The Twins’ pitching pipeline is better than we think. Twenty-five years ago, when Tom Werner first hired Lou Pine and Joe Danger in the Twin Cities, no one thought that this would be a major league success. But after two seasons, the Twins are 20-5, and every fan wants more.
The real secret to the Twins’ success is that they have one of the youngest pitching organizations anywhere in the league. Unlike other teams, the Twins spend the majority of their money on high-end, premium arms. Their top three prospects – Lackey, Snell, and Sanchez – have combined to go 9-3. That kind of ‘paycheck’ is hard to find in baseball, especially with the free-agent market being so glutted with qualified pitchers.
The other reason that the Twins have such a strong system is that they don’t spend their money as other clubs do on marginal players. Unlike say, the Angels, who are notorious for dumping an awful lot of high-priced contracts into the trash, and then signing the relatively cheap but talented free agents, the Twins don’t do that. They spend what they have and they spend it often. The result is a nucleus of very good players, each of whom has an All-Star quality season behind him, and every starter is above replacement level.

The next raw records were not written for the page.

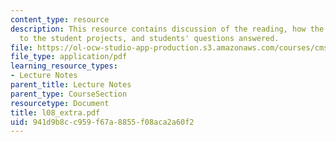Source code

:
 ```yaml
---
content_type: resource
description: This resource contains discussion of the reading, how the story relates
  to the student projects, and students' questions answered.
file: https://ol-ocw-studio-app-production.s3.amazonaws.com/courses/cms-610-media-industries-and-systems-spring-2006/941d9b8cc959f67a8855f08aca2a60f2_l08_extra.pdf
file_type: application/pdf
learning_resource_types:
- Lecture Notes
parent_title: Lecture Notes
parent_type: CourseSection
resourcetype: Document
title: l08_extra.pdf
uid: 941d9b8c-c959-f67a-8855-f08aca2a60f2
---
```

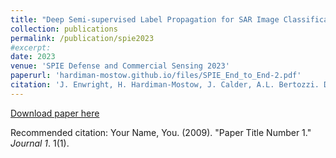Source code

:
 ```yaml
---
title: "Deep Semi-supervised Label Propagation for SAR Image Classification"
collection: publications
permalink: /publication/spie2023
#excerpt: 
date: 2023
venue: 'SPIE Defense and Commercial Sensing 2023'
paperurl: 'hardiman-mostow.github.io/files/SPIE_End_to_End-2.pdf'
citation: 'J. Enwright, H. Hardiman-Mostow, J. Calder, A.L. Bertozzi. Deep Semi-supervised Label Propagation for SAR Image Classification. _SPIE Defense and Commercial Sensing 2023_, 2023.'
---
```


[Download paper here](http://hardiman-mostow.github.io/files/SPIE_End_to_End-2.pdf)

Recommended citation: Your Name, You. (2009). "Paper Title Number 1." <i>Journal 1</i>. 1(1).
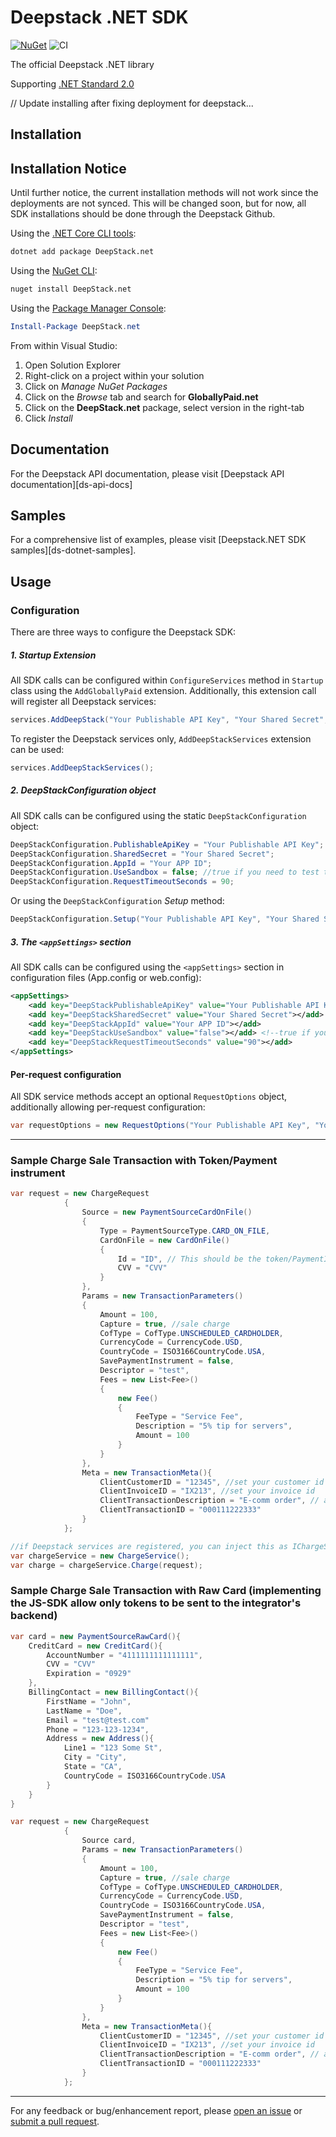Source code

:# Deepstack .NET SDK

[![NuGet](https://img.shields.io/nuget/v/globallypaid.net.svg)](https://www.nuget.org/packages/GloballyPaid.net/)
![CI](https://github.com/globallypaid/globallypaid-sdk-dotnet/workflows/CI/badge.svg)

The official Deepstack .NET library

Supporting [.NET Standard 2.0][netstandard]

// Update installing after fixing deployment for deepstack...

## Installation

## Installation Notice

Until further notice, the current installation methods will not work since the deployments are not synced. This will be changed soon, but for now, all SDK installations should be done through the Deepstack Github.


Using the [.NET Core CLI tools][dotnet-core-cli-tools]:

```sh
dotnet add package DeepStack.net
```

Using the [NuGet CLI][nuget-cli]:

```sh
nuget install DeepStack.net
```

Using the [Package Manager Console][package-manager-console]:

```powershell
Install-Package DeepStack.net
```

From within Visual Studio:

1. Open Solution Explorer
2. Right-click on a project within your solution
3. Click on *Manage NuGet Packages*
4. Click on the *Browse* tab and search for **GloballyPaid.net**
5. Click on the **DeepStack.net** package, select version in the
   right-tab 
6. Click *Install*

## Documentation

For the Deepstack API documentation, please visit [Deepstack API documentation][ds-api-docs] 

## Samples

For a comprehensive list of examples, please visit [Deepstack.NET SDK samples][ds-dotnet-samples].

## Usage

### Configuration

There are three ways to configure the Deepstack SDK:

##### 1. Startup Extension

All SDK calls can be configured within `ConfigureServices` method in `Startup` class using the `AddGloballyPaid` extension.
Additionally, this extension call will register all Deepstack services:

```c#
services.AddDeepStack("Your Publishable API Key", "Your Shared Secret", "Your APP ID", useSandbox: false, requestTimeoutSeconds: 90);
```

To register the Deepstack services only, `AddDeepStackServices` extension can be used:

```c#
services.AddDeepStackServices();
```

##### 2. DeepStackConfiguration object

All SDK calls can be configured using the static `DeepStackConfiguration` object:

```c#
DeepStackConfiguration.PublishableApiKey = "Your Publishable API Key";
DeepStackConfiguration.SharedSecret = "Your Shared Secret";
DeepStackConfiguration.AppId = "Your APP ID";
DeepStackConfiguration.UseSandbox = false; //true if you need to test through Globally Paid sandbox
DeepStackConfiguration.RequestTimeoutSeconds = 90;
```
Or using the `DeepStackConfiguration` *Setup* method:

```c#
DeepStackConfiguration.Setup("Your Publishable API Key", "Your Shared Secret", "Your APP ID", useSandbox: false, requestTimeoutSeconds: 90);
```

##### 3. The `<appSettings>` section

All SDK calls can be configured using the `<appSettings>` section in configuration files (App.config or web.config):

```xml
<appSettings>
    <add key="DeepStackPublishableApiKey" value="Your Publishable API Key"></add>
    <add key="DeepStackSharedSecret" value="Your Shared Secret"></add>
    <add key="DeepStackAppId" value="Your APP ID"></add>
    <add key="DeepStackUseSandbox" value="false"></add> <!--true if you need to test through Globally Paid sandbox-->
    <add key="DeepStackRequestTimeoutSeconds" value="90"></add>
</appSettings>
```

#### Per-request configuration

All SDK service methods accept an optional `RequestOptions` object, additionally allowing per-request configuration:

```c#
var requestOptions = new RequestOptions("Your Publishable API Key", "Your Shared Secret", "Your APP ID", useSandbox: false, requestTimeoutSeconds: 90);
```
---

### Sample Charge Sale Transaction with Token/Payment instrument
```c#
var request = new ChargeRequest
            {
                Source = new PaymentSourceCardOnFile()
                {
                    Type = PaymentSourceType.CARD_ON_FILE,
                    CardOnFile = new CardOnFile()
                    {
                        Id = "ID", // This should be the token/PaymentInstrument ID value
                        CVV = "CVV" 
                    }
                },
                Params = new TransactionParameters()
                {
                    Amount = 100,
                    Capture = true, //sale charge
                    CofType = CofType.UNSCHEDULED_CARDHOLDER,
                    CurrencyCode = CurrencyCode.USD,
                    CountryCode = ISO3166CountryCode.USA,
                    SavePaymentInstrument = false,
                    Descriptor = "test",
                    Fees = new List<Fee>()
                    {
                        new Fee()
                        {
                            FeeType = "Service Fee",
                            Description = "5% tip for servers",
                            Amount = 100
                        }
                    }
                },
                Meta = new TransactionMeta(){
                    ClientCustomerID = "12345", //set your customer id
                    ClientInvoiceID = "IX213", //set your invoice id
                    ClientTransactionDescription = "E-comm order", // any useful description
                    ClientTransactionID = "000111222333"
                }
            };

//if Deepstack services are registered, you can inject this as IChargeService in the constructor
var chargeService = new ChargeService(); 
var charge = chargeService.Charge(request);
```

### Sample Charge Sale Transaction with Raw Card (implementing the JS-SDK allow only tokens to be sent to the integrator's backend)
```c#
var card = new PaymentSourceRawCard(){
    CreditCard = new CreditCard(){
        AccountNumber = "4111111111111111",
        CVV = "CVV"
        Expiration = "0929"
    },
    BillingContact = new BillingContact(){
        FirstName = "John",
        LastName = "Doe",
        Email = "test@test.com"
        Phone = "123-123-1234",
        Address = new Address(){
            Line1 = "123 Some St",
            City = "City",
            State = "CA",
            CountryCode = ISO3166CountryCode.USA
        }
    }
}

var request = new ChargeRequest
            {
                Source card,
                Params = new TransactionParameters()
                {
                    Amount = 100,
                    Capture = true, //sale charge
                    CofType = CofType.UNSCHEDULED_CARDHOLDER,
                    CurrencyCode = CurrencyCode.USD,
                    CountryCode = ISO3166CountryCode.USA,
                    SavePaymentInstrument = false,
                    Descriptor = "test",
                    Fees = new List<Fee>()
                    {
                        new Fee()
                        {
                            FeeType = "Service Fee",
                            Description = "5% tip for servers",
                            Amount = 100
                        }
                    }
                },
                Meta = new TransactionMeta(){
                    ClientCustomerID = "12345", //set your customer id
                    ClientInvoiceID = "IX213", //set your invoice id
                    ClientTransactionDescription = "E-comm order", // any useful description
                    ClientTransactionID = "000111222333"
                }
            };
```

---
For any feedback or bug/enhancement report, please [open an issue][issues] or [submit a
pull request][pulls].

[gp]: https://www.deepstack.io/
[gp-api-docs]: https://qa-v2.docs.globallypaid.com/
[gp-dotnet-samples]: https://github.com/globallypaid/globallypaid-sdk-dotnet-samples
[netstandard]: https://github.com/dotnet/standard/blob/master/docs/versions.md
[dotnet-core-cli-tools]: https://docs.microsoft.com/en-us/dotnet/core/tools/
[dotnet-format]: https://github.com/dotnet/format
[nuget-cli]: https://docs.microsoft.com/en-us/nuget/tools/nuget-exe-cli-reference
[package-manager-console]: https://docs.microsoft.com/en-us/nuget/tools/package-manager-console
[issues]: https://github.com/globallypaid/globallypaid-sdk-dotnet/issues/new
[pulls]: https://github.com/globallypaid/globallypaid-sdk-dotnet/pulls
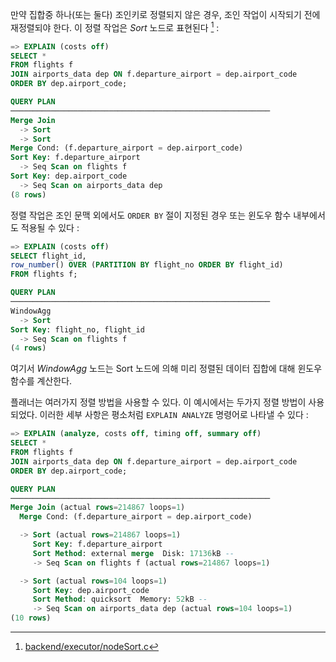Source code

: 만약 집합중 하나(또는 둘다) 조인키로 정렬되지 않은 경우, 조인 작업이 시작되기 전에 재정렬되야 한다. 이 정렬 작업은 *Sort* 노드로 표현된다 [^1] :

```sql
=> EXPLAIN (costs off)
SELECT * 
FROM flights f
JOIN airports_data dep ON f.departure_airport = dep.airport_code
ORDER BY dep.airport_code;

QUERY PLAN
──────────────────────────────────────────────────────────
Merge Join
  -> Sort
  -> Sort
Merge Cond: (f.departure_airport = dep.airport_code)
Sort Key: f.departure_airport
  -> Seq Scan on flights f
Sort Key: dep.airport_code
  -> Seq Scan on airports_data dep
(8 rows)
```

정렬 작업은 조인 문맥 외에서도 `ORDER BY` 절이 지정된 경우 또는 윈도우 함수 내부에서도 적용될 수 있다 : 

```sql
=> EXPLAIN (costs off)
SELECT flight_id,
row_number() OVER (PARTITION BY flight_no ORDER BY flight_id)
FROM flights f;

QUERY PLAN
──────────────────────────────────────────────────────────
WindowAgg
  -> Sort
Sort Key: flight_no, flight_id
  -> Seq Scan on flights f
(4 rows)
```

여기서 *WindowAgg* 노드는 Sort 노드에 의해 미리 정렬된 데이터 집합에 대해 윈도우 함수를 계산한다.

플래너는  여러가지 정렬 방법을 사용할 수 있다. 이 예시에서는 두가지 정렬 방법이 사용되었다.
이러한 세부 사항은  평소처럼 `EXPLAIN ANALYZE` 명령어로 나타낼 수 있다 : 

```sql
=> EXPLAIN (analyze, costs off, timing off, summary off)
SELECT * 
FROM flights f
JOIN airports_data dep ON f.departure_airport = dep.airport_code
ORDER BY dep.airport_code;

QUERY PLAN
──────────────────────────────────────────────────────────
Merge Join (actual rows=214867 loops=1)
  Merge Cond: (f.departure_airport = dep.airport_code)

  -> Sort (actual rows=214867 loops=1)
     Sort Key: f.departure_airport 
     Sort Method: external merge  Disk: 17136kB --
     -> Seq Scan on flights f (actual rows=214867 loops=1)

  -> Sort (actual rows=104 loops=1)
     Sort Key: dep.airport_code 
     Sort Method: quicksort  Memory: 52kB --
     -> Seq Scan on airports_data dep (actual rows=104 loops=1)
(10 rows)
```



[^1]:[backend/executor/nodeSort.c](https://git.postgresql.org/gitweb/?p=postgresql.git;a=blob;f=src/backend/executor/nodeSort.c;hb=REL_14_STABLE)
[^2]:[backend/executor/nodeWindowAgg.c](https://git.postgresql.org/gitweb/?p=postgresql.git;a=blob;f=src/backend/executor/nodeWindowAgg.c;hb=REL_14_STABLE)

The best part of this pitching prospect pipeline, beyond the obvious fact that the Twins have some exceptionally talented pitchers, is that the whole thing runs off of the great baseball analytics program that the Twins have recently installed. The P Statcast system was developed by a group of MIT graduates, and it works marvelously. It provides Twins coaches and front office personnel with every bit of information that they could ever need about the performance of every player in the Twins lineup. In addition to the statistical profiles, the system also provides box scores and pitching stats for every single player. As a result, the Twins know exactly which pitchers are throwing best and which ones aren’t just by the numbers. It’s a great tool for scouting because it gives coaches a lot of valuable information about individual players.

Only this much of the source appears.